Toyota recently announced a recall of about 3,400 of the recently-released 2019 Corolla hatchbacks due to a faulty component in these hatchbacks’ continuously variable transmission (CVT). If this CVT component fails while the Corolla is moving, the vehicle could lose power, increasing the risk of a crash. This risk is heightened even further if the failure occurs when the car is traveling quickly, as drivers may not have enough time (or room) to maneuver the stalling Corolla to the side of the highway.
Fortunately, Toyota has announced that repairs are coming soon, at no cost to consumers—although some drivers are worried enough about the risks of CVT failure that they’ve already opted to take out a loaner vehicle or find an alternate means of transportation until repairs can be scheduled.
What is the Problem?
Toyota’s CVT is designed to save fuel by making sure the engine works as efficiently as possible. The optimal engine speed is around 5,000 revolutions per minute (RPMs), and traditional five- or six-speed automatic transmissions may have to clumsily shift between gears to try to maintain this engine speed. For example, cruising through town at a sedate 40 miles per hour can cause your transmission to constantly shift between fourth and fifth gear as it tries to keep the engine RPMs at a steady level, reducing efficiency and adding extra wear and tear to the gears.

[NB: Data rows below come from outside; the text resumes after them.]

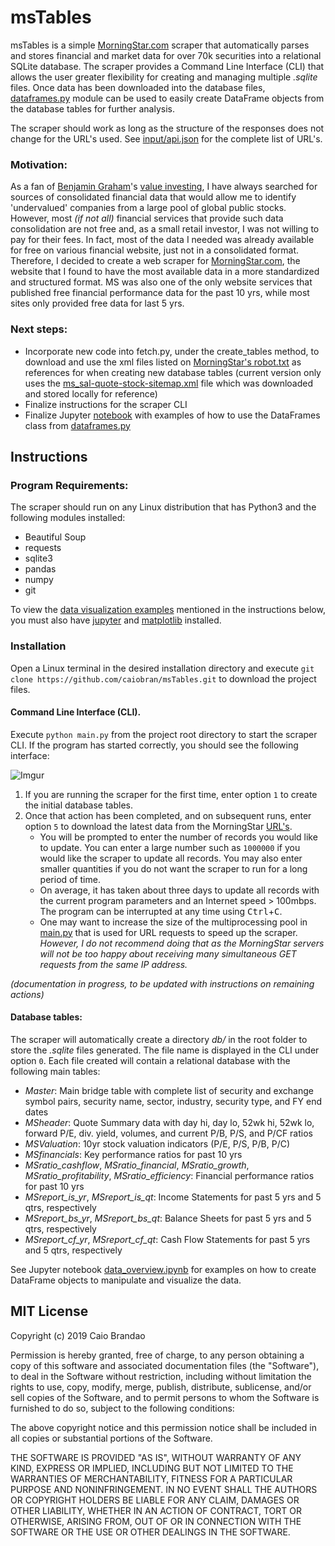 msTables
========

msTables is a simple [MorningStar.com](https://www.morningstar.com) scraper  that automatically parses and stores financial and market data for over 70k securities into a relational SQLite database. The scraper provides a Command Line Interface (CLI) that allows the user greater flexibility for creating and managing multiple *.sqlite* files. Once data has been downloaded into the database files, [dataframes.py](dataframes.py) module can be used to easily create DataFrame objects from the database tables for further analysis.

The scraper should work as long as the structure of the responses does not change for the URL's used. See [input/api.json](input/api.json) for the complete list of URL's.

### Motivation:
As a fan of [Benjamin Graham](https://en.wikipedia.org/wiki/Benjamin_Graham)'s [value investing](https://en.wikipedia.org/wiki/Value_investing), I have always searched for sources of consolidated financial data that would allow me to identify 'undervalued' companies from a large pool of global public stocks. However, most *(if not all)* financial services that provide such data consolidation are not free and, as a small retail investor, I was not willing to pay for their fees. In fact, most of the data I needed was already available for free on various financial website, just not in a consolidated format. Therefore, I decided to create a web scraper for [MorningStar.com](https://www.morningstar.com), the website that I found to have the most available data in a more standardized and structured format. MS was also one of the only website services that published free financial performance data for the past 10 yrs, while most sites only provided free data for last 5 yrs.

### Next steps:
- Incorporate new code into fetch.py, under the create_tables method, to download and use the xml files listed on [MorningStar's robot.txt](https://www.morningstar.com/robots.txt) as references for when creating new database tables (current version only uses the [ms_sal-quote-stock-sitemap.xml](input/ms_sal-quote-stock-sitemap.xml) file which was downloaded and stored locally for reference)
- Finalize instructions for the scraper CLI
- Finalize Jupyter [notebook][1] with examples of how to use the DataFrames class from [dataframes.py](dataframes.py)


Instructions
------------

### Program Requirements:
The scraper should run on any Linux distribution that has Python3 and the following modules installed:

- Beautiful Soup
- requests
- sqlite3
- pandas
- numpy
- git

To view the [data visualization examples][1] mentioned in the instructions below, you must also have [jupyter](https://jupyter.org/) and [matplotlib](https://matplotlib.org/) installed.

### Installation
Open a Linux terminal in the desired installation directory and execute `git clone https://github.com/caiobran/msTables.git` to download the project files.

#### Command Line Interface (CLI).

Execute `python main.py` from the project root directory to start the scraper CLI. If the program has started correctly, you should see the following interface:

![Imgur](https://imgur.com/D1Y25LN)

1. If you are running the scraper for the first time, enter option `1` to create the initial database tables.
2. Once that action has been completed, and on subsequent runs, enter option `5` to download the latest data from the MorningStar [URL's](input/api.json).
    - You will be prompted to enter the number of records you would like to update. You can enter a large number such as `1000000` if you would like the scraper to update all records. You may also enter smaller quantities if you do not want the scraper to run for a long period of time.
    - On average, it has taken about three days to update all records with the current program parameters and an Internet speed > 100mbps. The program can be interrupted at any time using <kbd>Ctrl</kbd>+<kbd>C</kbd>.
    - One may want to increase the size of the multiprocessing pool in [main.py](main.py) that is used for URL requests to speed up the scraper. *However, I do not recommend doing that as the MorningStar servers will not be too happy about receiving many simultaneous GET requests from the same IP address.*

*(documentation in progress, to be updated with instructions on remaining actions)*

#### Database tables:
The scraper will automatically create a directory *db/* in the root folder to store the *.sqlite* files generated. The file name is displayed in the CLI under option `0`. Each file created will contain a relational database with the following main tables:

- *Master*: Main bridge table with complete list of security and exchange symbol pairs, security name, sector, industry, security type, and FY end dates
- *MSheader*: Quote Summary data with day hi, day lo, 52wk hi, 52wk lo, forward P/E, div. yield, volumes, and current P/B, P/S, and P/CF ratios
- *MSValuation*: 10yr stock valuation indicators (P/E, P/S, P/B, P/C)
- *MSfinancials*: Key performance ratios for past 10 yrs
- *MSratio_cashflow*, *MSratio_financial*, *MSratio_growth*, *MSratio_profitability*, *MSratio_efficiency*: Financial performance ratios for past 10 yrs
- *MSreport_is_yr*, *MSreport_is_qt*: Income Statements for past 5 yrs and 5 qtrs, respectively
- *MSreport_bs_yr*, *MSreport_bs_qt*: Balance Sheets for past 5 yrs and 5 qtrs, respectively
- *MSreport_cf_yr*, *MSreport_cf_qt*: Cash Flow Statements for past 5 yrs and 5 qtrs, respectively

See Jupyter notebook [data_overview.ipynb][1] for examples on how to create DataFrame objects to manipulate and visualize the data.


MIT License
-----------

Copyright (c) 2019 Caio Brandao

Permission is hereby granted, free of charge, to any person obtaining a copy
of this software and associated documentation files (the "Software"), to deal
in the Software without restriction, including without limitation the rights
to use, copy, modify, merge, publish, distribute, sublicense, and/or sell
copies of the Software, and to permit persons to whom the Software is
furnished to do so, subject to the following conditions:

The above copyright notice and this permission notice shall be included in all
copies or substantial portions of the Software.

THE SOFTWARE IS PROVIDED "AS IS", WITHOUT WARRANTY OF ANY KIND, EXPRESS OR
IMPLIED, INCLUDING BUT NOT LIMITED TO THE WARRANTIES OF MERCHANTABILITY,
FITNESS FOR A PARTICULAR PURPOSE AND NONINFRINGEMENT. IN NO EVENT SHALL THE
AUTHORS OR COPYRIGHT HOLDERS BE LIABLE FOR ANY CLAIM, DAMAGES OR OTHER
LIABILITY, WHETHER IN AN ACTION OF CONTRACT, TORT OR OTHERWISE, ARISING FROM,
OUT OF OR IN CONNECTION WITH THE SOFTWARE OR THE USE OR OTHER DEALINGS IN THE
SOFTWARE.

[1]:https://github.com/caiobran/msTables/blob/master/data_overview.ipynb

But a CVT has a “universal gear,” which allows it to maintain a steady RPM by making minor adjustments, not major shifts. Because they’re so easily able to remain at an efficient RPM, CVTs provide greater fuel economy than automatic or even manual transmissions and, generally, will accelerate far more quickly than automatic or manual transmission vehicles.

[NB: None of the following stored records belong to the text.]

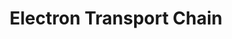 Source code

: ---
annotations:
- type: Pathway Ontology
  value: electron transport chain pathway
authors:
- MaintBot
- AlexanderPico
- FerryJagers
- Egonw
- Susan
description: 'An electron transport chain(ETC) couples a chemical reaction between
  an electron donor (such as NADH) and an electron acceptor (such as O2) to the transfer
  of H+ ions across a membrane, through a set of mediating biochemical reactions.
  These H+ ions are used to produce adenosine triphosphate (ATP), the main energy
  intermediate in living organisms, as they move back across the membrane.  In mitochondria,
  it is the conversion of oxygen to water, NADH to NAD+ and succinate to fumarate
  that drives the transfer of H+ ions. Source: Wikipedia ([[wikipedia:Electron_transport_chain]])'
last-edited: 2019-08-16
organisms:
- Gallus gallus
redirect_from:
- /index.php/Pathway:WP772
- /instance/WP772
schema-jsonld:
- '@context': https://schema.org/
  '@id': https://wikipathways.github.io/pathways/WP772.html
  '@type': Dataset
  creator:
    '@type': Organization
    name: WikiPathways
  description: 'An electron transport chain(ETC) couples a chemical reaction between
    an electron donor (such as NADH) and an electron acceptor (such as O2) to the
    transfer of H+ ions across a membrane, through a set of mediating biochemical
    reactions. These H+ ions are used to produce adenosine triphosphate (ATP), the
    main energy intermediate in living organisms, as they move back across the membrane.  In
    mitochondria, it is the conversion of oxygen to water, NADH to NAD+ and succinate
    to fumarate that drives the transfer of H+ ions. Source: Wikipedia ([[wikipedia:Electron_transport_chain]])'
  keywords:
  - UCP2
  - NDUFB5
  - H+
  - LOC770190
  - ND2
  - NDUFA3
  - ATP5S
  - NAD+
  - CYTB
  - NDUFB8
  - COX6A2
  - ATP6
  - COX7A1
  - FADH2
  - NDUFC2
  - ND6
  - NDUFC1
  - NDUFV1
  - ATP5D
  - ATP5E
  - NDUFB6
  - COX6C
  - ND4L
  - SLC25A4
  - COX5A
  - ATP5G2
  - NDUFB1
  - SDHB
  - COX8A
  - NDUFA12
  - Succinate
  - SLC25A6
  - ATP5G3
  - NDUFA10
  - UQCRH
  - ND4
  - SLC25A27
  - COX7A2
  - NDUFV2
  - ATP5J
  - NDUFA1
  - COX2
  - NDUFA5
  - Ubiquinone
  - NDUFB3
  - NDUFS4
  - SDHA
  - UCP1
  - NDUFS7
  - COX7A2L
  - UQCRC2
  - NDUFB2
  - ATP5G1
  - NDUFB9
  - NDUFS3
  - NDUFV3
  - UQCR
  - H2O
  - ATP5A1
  - SLC25A5
  - e-
  - ATP5C1
  - ATPIF1
  - ATP5J2
  - NDUFA4
  - COX1
  - NDUFS6
  - COX4I1
  - UQCRFSL1
  - COX7B
  - NDUFS8
  - ATP8
  - SURF1
  - FAD
  - COX5B
  - NDUFA9
  - NDUFS1
  - NDUFS5
  - SDHD
  - ATP5L
  - NDUFA2
  - SCO1
  - ATP5B
  - NDUFA7
  - NDUFS2
  - UQCRC1
  - UQCRQ
  - ND3
  - SLC25A14
  - Cytochrome C
  - NDUFAB1
  - COX3
  - ATP5I
  - NDUFA8
  - ATP5O
  - UQCRB
  - COX15
  - SDHC
  - ND1
  - UCP3
  - ATP5F1
  - ATP5H
  - ND5
  - COX6A1
  - O2
  - NDUFA6
  - TCA Cycle
  - LOC770937
  - COX7A3
  - ATP
  - NADH
  - NDUFB10
  - NDUFB7
  - NDUFB4
  - COX11
  - COX7C
  - COX6B1
  license: CC0
  name: Electron Transport Chain
seo: CreativeWork
title: Electron Transport Chain
wpid: WP772
---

However, Toyota’s recall is the latest in a series of CVT-related recalls. Both Honda and Nissan are facing class-action lawsuits that allege that their CVTs are defective and have caused both physical and property damage to affected drivers. The lawsuit against Honda claims that certain CVTs will erroneously indicate that they are in “park” mode while still in “drive” mode, potentially causing the vehicle to roll away when the driver exits. Meanwhile, the Nissan lawsuit alleges more general defects like engine stalling, slow acceleration, and irregular shifting patterns.

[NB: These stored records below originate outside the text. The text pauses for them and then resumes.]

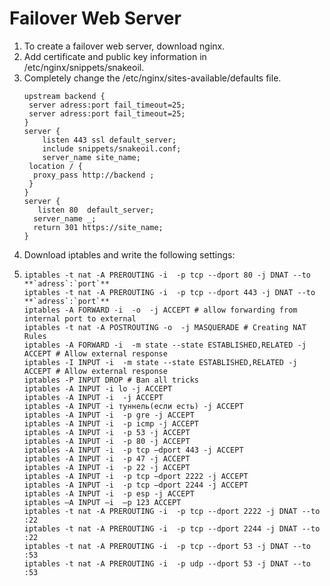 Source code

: # Failover Web Server
<ol>
  <li>To create a failover web server, download nginx.</li>
  <li>Add certificate and public key information in /etc/nginx/snippets/snakeoil.</li>
  <li> Completely change the /etc/nginx/sites-available/defaults file.</li>
   <pre><code>upstream backend { 
 server adress:port fail_timeout=25; 
 server adress:port fail_timeout=25; 
} 
server { 
    listen 443 ssl default_server; 
    include snippets/snakeoil.conf;
    server_name site_name; 
 location / { 
  proxy_pass http://backend ;
 } 
}
server { 
   listen 80  default_server; 
  server_name _;
  return 301 https://site_name;
}
</code></pre>
  <li>Download iptables and write the following settings:<li>
   <pre><code>iptables -t nat -A PREROUTING -i <out_interface> -p tcp --dport 80 -j DNAT --to **`adress`:`port`**
iptables -t nat -A PREROUTING -i <out_interface> -p tcp --dport 443 -j DNAT --to **`adress`:`port`**
iptables -A FORWARD -i <in> -o <out_interface> -j ACCEPT # allow forwarding from internal port to external
iptables -t nat -A POSTROUTING -o <out_interface> -j MASQUERADE # Creating NAT Rules
iptables -A FORWARD -i <out_interface> -m state --state ESTABLISHED,RELATED -j ACCEPT # Allow external response 
iptables -I INPUT -i <out_interface> -m state --state ESTABLISHED,RELATED -j ACCEPT # Allow external response
iptables -P INPUT DROP # Ban all tricks
iptables -A INPUT -i lo -j ACCEPT 
iptables -A INPUT -i <in> -j ACCEPT 
iptables -A INPUT -i туннель(если есть) -j ACCEPT 
iptables -A INPUT -i <out_interface> -p gre -j ACCEPT
iptables -A INPUT -i <out_interface> -p icmp -j ACCEPT
iptables -A INPUT -i <out_interface> -p 53 -j ACCEPT
iptables -A INPUT -i <out_interface> -p 80 -j ACCEPT
iptables -A INPUT -i <out_interface> -p tcp –dport 443 -j ACCEPT
iptables -A INPUT -i <out_interface> -p 47 -j ACCEPT
iptables -A INPUT -i <out_interface> -p 22 -j ACCEPT
iptables -A INPUT -i <out_interface> -p tcp –dport 2222 -j ACCEPT
iptables -A INPUT -i <out_interface> -p tcp –dport 2244 -j ACCEPT
iptables -A INPUT -i <out_interface> -p esp -j ACCEPT
iptables –A INPUT –i <out_interface> –p 123 ACCEPT
iptables -t nat -A PREROUTING -i <out_interface> -p tcp --dport 2222 -j DNAT --to <adress>:22
iptables -t nat -A PREROUTING -i <out_interface> -p tcp --dport 2244 -j DNAT --to <adress>:22
iptables -t nat -A PREROUTING -i <out_interface> -p tcp --dport 53 -j DNAT --to <adress>:53
iptables -t nat -A PREROUTING -i <out_interface> -p udp --dport 53 -j DNAT --to <adress>:53
</code></pre>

What is Toyota’s Proposed Solution?
The recall expressly excludes Toyota Corolla sedans or Corolla hatchbacks that have manual transmissions instead of CVTs. Toyota is still working on the logistics of replacing any affected CVTs but plans to alert all owners of record as soon as it is able to repair (or replace) these transmissions. These repairs should be available at no cost to impacted owners.